Stored data:
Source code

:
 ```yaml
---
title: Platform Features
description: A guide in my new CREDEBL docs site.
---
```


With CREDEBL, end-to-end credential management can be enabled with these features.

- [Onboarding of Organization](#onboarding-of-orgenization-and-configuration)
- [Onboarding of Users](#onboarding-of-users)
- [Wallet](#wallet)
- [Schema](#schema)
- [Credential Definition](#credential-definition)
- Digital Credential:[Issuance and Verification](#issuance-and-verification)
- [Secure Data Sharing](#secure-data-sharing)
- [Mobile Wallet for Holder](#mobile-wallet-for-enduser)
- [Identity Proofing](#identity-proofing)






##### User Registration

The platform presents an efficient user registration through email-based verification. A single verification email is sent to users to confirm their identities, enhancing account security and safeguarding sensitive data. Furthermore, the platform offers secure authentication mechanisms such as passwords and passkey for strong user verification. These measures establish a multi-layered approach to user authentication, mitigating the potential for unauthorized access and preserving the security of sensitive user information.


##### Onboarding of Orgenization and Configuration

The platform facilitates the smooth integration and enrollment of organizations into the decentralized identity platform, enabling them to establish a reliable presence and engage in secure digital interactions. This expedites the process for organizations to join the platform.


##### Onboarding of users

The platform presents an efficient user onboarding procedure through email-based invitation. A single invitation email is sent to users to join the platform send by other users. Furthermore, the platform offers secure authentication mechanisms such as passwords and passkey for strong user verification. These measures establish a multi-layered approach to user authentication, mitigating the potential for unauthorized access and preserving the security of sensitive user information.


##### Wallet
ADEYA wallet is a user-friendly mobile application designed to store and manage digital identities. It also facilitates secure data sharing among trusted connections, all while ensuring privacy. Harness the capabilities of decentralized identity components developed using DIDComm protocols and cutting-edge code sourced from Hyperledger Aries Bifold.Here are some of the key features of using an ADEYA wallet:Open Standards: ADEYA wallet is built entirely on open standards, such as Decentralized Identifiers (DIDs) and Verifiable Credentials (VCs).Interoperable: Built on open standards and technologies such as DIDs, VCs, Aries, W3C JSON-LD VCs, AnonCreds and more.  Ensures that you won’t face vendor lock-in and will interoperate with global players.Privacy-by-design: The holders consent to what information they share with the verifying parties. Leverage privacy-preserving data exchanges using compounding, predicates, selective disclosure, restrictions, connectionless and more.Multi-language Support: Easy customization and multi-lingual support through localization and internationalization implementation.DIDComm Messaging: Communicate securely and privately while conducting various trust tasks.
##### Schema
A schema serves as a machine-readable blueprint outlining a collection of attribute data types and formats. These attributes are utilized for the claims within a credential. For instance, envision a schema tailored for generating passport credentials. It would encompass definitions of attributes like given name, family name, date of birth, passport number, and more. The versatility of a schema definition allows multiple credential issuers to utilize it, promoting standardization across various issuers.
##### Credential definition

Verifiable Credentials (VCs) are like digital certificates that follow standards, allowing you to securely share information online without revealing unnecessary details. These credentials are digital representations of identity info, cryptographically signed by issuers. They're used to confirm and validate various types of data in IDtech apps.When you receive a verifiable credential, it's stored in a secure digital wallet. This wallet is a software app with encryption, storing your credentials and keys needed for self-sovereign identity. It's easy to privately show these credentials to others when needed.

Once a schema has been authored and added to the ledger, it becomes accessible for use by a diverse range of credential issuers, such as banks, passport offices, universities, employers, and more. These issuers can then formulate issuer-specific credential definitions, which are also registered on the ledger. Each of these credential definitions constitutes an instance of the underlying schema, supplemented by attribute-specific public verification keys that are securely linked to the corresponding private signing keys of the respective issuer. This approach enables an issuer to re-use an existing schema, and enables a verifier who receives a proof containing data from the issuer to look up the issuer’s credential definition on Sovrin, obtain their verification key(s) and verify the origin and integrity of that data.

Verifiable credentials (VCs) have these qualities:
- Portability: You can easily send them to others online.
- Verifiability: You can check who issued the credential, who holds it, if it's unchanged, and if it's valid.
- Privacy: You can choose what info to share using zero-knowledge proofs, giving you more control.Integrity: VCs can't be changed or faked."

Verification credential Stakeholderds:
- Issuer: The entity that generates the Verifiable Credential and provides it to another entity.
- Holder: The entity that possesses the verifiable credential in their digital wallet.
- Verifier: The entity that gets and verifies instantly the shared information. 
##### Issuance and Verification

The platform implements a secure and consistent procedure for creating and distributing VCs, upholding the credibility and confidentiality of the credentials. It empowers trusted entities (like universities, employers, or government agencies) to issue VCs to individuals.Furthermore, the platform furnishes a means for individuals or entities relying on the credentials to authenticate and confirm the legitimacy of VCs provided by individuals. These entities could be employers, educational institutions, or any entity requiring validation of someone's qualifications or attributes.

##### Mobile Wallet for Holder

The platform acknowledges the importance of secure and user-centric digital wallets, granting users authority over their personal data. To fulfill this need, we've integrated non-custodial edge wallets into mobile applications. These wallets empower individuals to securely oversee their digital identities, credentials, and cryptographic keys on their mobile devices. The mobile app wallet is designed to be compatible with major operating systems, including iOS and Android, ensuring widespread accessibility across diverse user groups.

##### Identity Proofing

▶ **TASK DIRECTIONS**: Both the line containing "- [Wallet](#wallet)" and the line containing "##### Onboarding of Orgenization" belong in the answer. Print them and every line above that falls between them exactly, and no others.

▶ **RESPONSE TO THIS TASK**:
- [Wallet](#wallet)
- [Schema](#schema)
- [Credential Definition](#credential-definition)
- Digital Credential:[Issuance and Verification](#issuance-and-verification)
- [Secure Data Sharing](#secure-data-sharing)
- [Mobile Wallet for Holder](#mobile-wallet-for-enduser)
- [Identity Proofing](#identity-proofing)






##### User Registration

The platform presents an efficient user registration through email-based verification. A single verification email is sent to users to confirm their identities, enhancing account security and safeguarding sensitive data. Furthermore, the platform offers secure authentication mechanisms such as passwords and passkey for strong user verification. These measures establish a multi-layered approach to user authentication, mitigating the potential for unauthorized access and preserving the security of sensitive user information.


##### Onboarding of Orgenization and Configuration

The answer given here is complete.